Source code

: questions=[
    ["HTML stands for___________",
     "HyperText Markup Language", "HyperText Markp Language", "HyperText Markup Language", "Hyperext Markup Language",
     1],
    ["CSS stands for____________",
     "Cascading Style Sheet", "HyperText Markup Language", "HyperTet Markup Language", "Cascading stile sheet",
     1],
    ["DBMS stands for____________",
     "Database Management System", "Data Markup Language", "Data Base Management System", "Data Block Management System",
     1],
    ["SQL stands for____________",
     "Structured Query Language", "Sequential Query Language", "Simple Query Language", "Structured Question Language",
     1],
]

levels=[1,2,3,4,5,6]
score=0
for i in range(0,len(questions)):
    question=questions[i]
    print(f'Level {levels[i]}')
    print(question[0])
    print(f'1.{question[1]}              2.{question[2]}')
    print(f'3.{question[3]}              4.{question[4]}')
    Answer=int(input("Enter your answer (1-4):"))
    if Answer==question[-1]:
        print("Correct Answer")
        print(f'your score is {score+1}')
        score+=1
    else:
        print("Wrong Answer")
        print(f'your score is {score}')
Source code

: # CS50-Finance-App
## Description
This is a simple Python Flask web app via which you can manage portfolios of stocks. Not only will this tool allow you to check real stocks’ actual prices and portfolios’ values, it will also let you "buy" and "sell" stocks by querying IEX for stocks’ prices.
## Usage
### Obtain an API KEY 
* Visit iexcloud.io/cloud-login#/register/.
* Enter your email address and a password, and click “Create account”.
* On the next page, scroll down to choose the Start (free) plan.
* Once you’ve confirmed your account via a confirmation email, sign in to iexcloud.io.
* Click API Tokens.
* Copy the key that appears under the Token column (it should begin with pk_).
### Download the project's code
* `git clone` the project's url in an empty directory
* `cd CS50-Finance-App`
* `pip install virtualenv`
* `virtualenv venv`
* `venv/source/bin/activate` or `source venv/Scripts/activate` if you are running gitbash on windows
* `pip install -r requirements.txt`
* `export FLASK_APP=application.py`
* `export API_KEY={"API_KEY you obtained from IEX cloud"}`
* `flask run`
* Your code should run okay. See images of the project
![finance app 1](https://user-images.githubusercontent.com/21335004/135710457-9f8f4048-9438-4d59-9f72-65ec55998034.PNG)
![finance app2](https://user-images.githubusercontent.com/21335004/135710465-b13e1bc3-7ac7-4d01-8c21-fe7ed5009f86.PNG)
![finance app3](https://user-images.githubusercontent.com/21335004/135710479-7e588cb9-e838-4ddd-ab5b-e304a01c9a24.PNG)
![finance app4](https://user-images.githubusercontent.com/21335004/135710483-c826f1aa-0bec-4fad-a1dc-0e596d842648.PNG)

_Task directions_
Lines from the one containing "begin with pk_)." through the last line of the listing are to be restated word for word; no other line may appear.

_Answer box_
* Copy the key that appears under the Token column (it should begin with pk_).
### Download the project's code
* `git clone` the project's url in an empty directory
* `cd CS50-Finance-App`
* `pip install virtualenv`
* `virtualenv venv`
* `venv/source/bin/activate` or `source venv/Scripts/activate` if you are running gitbash on windows
* `pip install -r requirements.txt`
* `export FLASK_APP=application.py`
* `export API_KEY={"API_KEY you obtained from IEX cloud"}`
* `flask run`
* Your code should run okay. See images of the project
![finance app 1](https://user-images.githubusercontent.com/21335004/135710457-9f8f4048-9438-4d59-9f72-65ec55998034.PNG)
![finance app2](https://user-images.githubusercontent.com/21335004/135710465-b13e1bc3-7ac7-4d01-8c21-fe7ed5009f86.PNG)
![finance app3](https://user-images.githubusercontent.com/21335004/135710479-7e588cb9-e838-4ddd-ab5b-e304a01c9a24.PNG)
![finance app4](https://user-images.githubusercontent.com/21335004/135710483-c826f1aa-0bec-4fad-a1dc-0e596d842648.PNG)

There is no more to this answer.